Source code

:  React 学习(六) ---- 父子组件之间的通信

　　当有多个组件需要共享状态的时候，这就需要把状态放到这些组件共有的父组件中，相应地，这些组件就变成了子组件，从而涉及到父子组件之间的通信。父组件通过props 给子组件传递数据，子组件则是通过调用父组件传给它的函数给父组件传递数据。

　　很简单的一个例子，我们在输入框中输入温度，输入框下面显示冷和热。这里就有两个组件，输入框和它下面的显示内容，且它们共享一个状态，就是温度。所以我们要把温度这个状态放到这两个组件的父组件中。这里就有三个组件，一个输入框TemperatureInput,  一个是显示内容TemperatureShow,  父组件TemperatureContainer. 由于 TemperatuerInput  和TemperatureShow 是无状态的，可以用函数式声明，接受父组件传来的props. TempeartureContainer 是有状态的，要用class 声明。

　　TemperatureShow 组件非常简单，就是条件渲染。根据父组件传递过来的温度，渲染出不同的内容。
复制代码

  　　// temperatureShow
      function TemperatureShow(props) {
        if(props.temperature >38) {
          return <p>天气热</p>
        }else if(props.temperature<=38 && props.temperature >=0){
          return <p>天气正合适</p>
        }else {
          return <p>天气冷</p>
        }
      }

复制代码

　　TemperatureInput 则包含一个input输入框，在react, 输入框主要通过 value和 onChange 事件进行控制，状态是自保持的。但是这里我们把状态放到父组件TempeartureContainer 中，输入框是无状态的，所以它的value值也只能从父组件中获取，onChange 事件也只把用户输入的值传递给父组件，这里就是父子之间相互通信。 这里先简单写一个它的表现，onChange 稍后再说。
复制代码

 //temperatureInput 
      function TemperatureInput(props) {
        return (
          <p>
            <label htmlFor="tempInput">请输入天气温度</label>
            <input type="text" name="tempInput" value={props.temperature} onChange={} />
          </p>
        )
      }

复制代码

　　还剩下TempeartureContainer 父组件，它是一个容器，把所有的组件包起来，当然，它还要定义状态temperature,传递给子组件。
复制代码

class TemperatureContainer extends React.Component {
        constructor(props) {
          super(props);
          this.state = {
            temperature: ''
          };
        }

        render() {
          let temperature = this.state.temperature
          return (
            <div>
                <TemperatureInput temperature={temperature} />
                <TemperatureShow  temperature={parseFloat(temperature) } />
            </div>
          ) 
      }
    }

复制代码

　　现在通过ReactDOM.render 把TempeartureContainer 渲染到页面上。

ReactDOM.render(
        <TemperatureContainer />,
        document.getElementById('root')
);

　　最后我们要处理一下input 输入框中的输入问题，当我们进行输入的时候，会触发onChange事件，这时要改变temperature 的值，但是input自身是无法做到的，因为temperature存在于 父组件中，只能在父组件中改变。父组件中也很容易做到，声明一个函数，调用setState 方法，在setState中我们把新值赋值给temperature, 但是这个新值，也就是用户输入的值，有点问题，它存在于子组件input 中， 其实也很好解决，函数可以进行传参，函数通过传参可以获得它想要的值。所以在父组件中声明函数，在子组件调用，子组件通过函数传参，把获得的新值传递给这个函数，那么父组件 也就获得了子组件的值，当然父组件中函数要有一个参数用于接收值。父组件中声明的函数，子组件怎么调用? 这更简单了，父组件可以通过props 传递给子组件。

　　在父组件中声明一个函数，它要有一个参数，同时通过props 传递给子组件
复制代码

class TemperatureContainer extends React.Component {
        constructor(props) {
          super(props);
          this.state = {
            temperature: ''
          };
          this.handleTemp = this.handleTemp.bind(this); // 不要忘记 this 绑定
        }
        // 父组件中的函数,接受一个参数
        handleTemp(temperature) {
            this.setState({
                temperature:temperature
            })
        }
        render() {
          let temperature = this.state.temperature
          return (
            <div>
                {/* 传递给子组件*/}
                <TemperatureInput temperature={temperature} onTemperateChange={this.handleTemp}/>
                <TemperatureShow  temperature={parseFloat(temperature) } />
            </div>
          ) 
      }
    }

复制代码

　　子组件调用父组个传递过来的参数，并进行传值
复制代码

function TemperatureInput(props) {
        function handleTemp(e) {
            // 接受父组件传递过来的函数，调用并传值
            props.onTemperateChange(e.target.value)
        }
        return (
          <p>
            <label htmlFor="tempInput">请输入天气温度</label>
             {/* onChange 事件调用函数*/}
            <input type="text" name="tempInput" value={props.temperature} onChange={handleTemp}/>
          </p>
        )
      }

-----

▶ _Work to be completed_:
Report every line above that has the string "onTemperateChange" in it.

▶ _Response area_:
                <TemperatureInput temperature={temperature} onTemperateChange={this.handleTemp}/>
            props.onTemperateChange(e.target.value)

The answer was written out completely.